• **Prompt**
Lines below that include the word "transaction" should each be copied.

^^^^

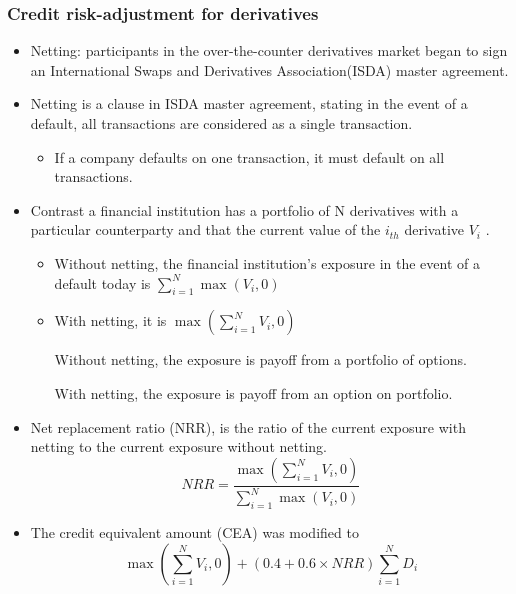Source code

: \subsubsection{Credit risk-adjustment for derivatives}
\begin{itemize}
\item Netting: participants in the over-the-counter derivatives market began to sign an International Swaps and Derivatives Association(ISDA) master agreement.
\item Netting is a clause in ISDA master agreement, stating in the event of a default, all transactions are considered as a single transaction.
    \begin{itemize}
    \item If a company defaults on one transaction, it must default on all transactions.
    \end{itemize}

\item Contrast a financial institution has a portfolio of N derivatives with a particular counterparty and that the current value of the $i_{th}$ derivative $V_i$ .
    \begin{itemize}
    \item Without netting, the financial institution's exposure in the event of a default today is \(\sum_{i=1}^{N} \max(V_i, 0)\)
    \item With netting, it is \( \max\left(\sum_{i=1}^{N} V_i, 0\right) \)
    
    Without netting, the exposure is payoff from a portfolio of options.

    With netting, the exposure is payoff from an option on  portfolio.
    \end{itemize}
\item Net replacement ratio (NRR), is the ratio of the current exposure with netting to the current exposure without netting.
    \begin{equation}
    NRR = \frac{\max\left(\sum_{i=1}^{N} V_i, 0\right)}{\sum_{i=1}^{N} \max(V_i, 0)}
    \end{equation}
\item The credit equivalent amount (CEA) was modified to
    \begin{equation}
    \max\left(\sum_{i=1}^{N} V_i, 0\right) + (0.4 + 0.6 \times NRR) \sum_{i=1}^{N} D_i
    \end{equation}


\end{itemize}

^^^^

• **Solution to the exercise**
\item Netting is a clause in ISDA master agreement, stating in the event of a default, all transactions are considered as a single transaction.
    \item If a company defaults on one transaction, it must default on all transactions.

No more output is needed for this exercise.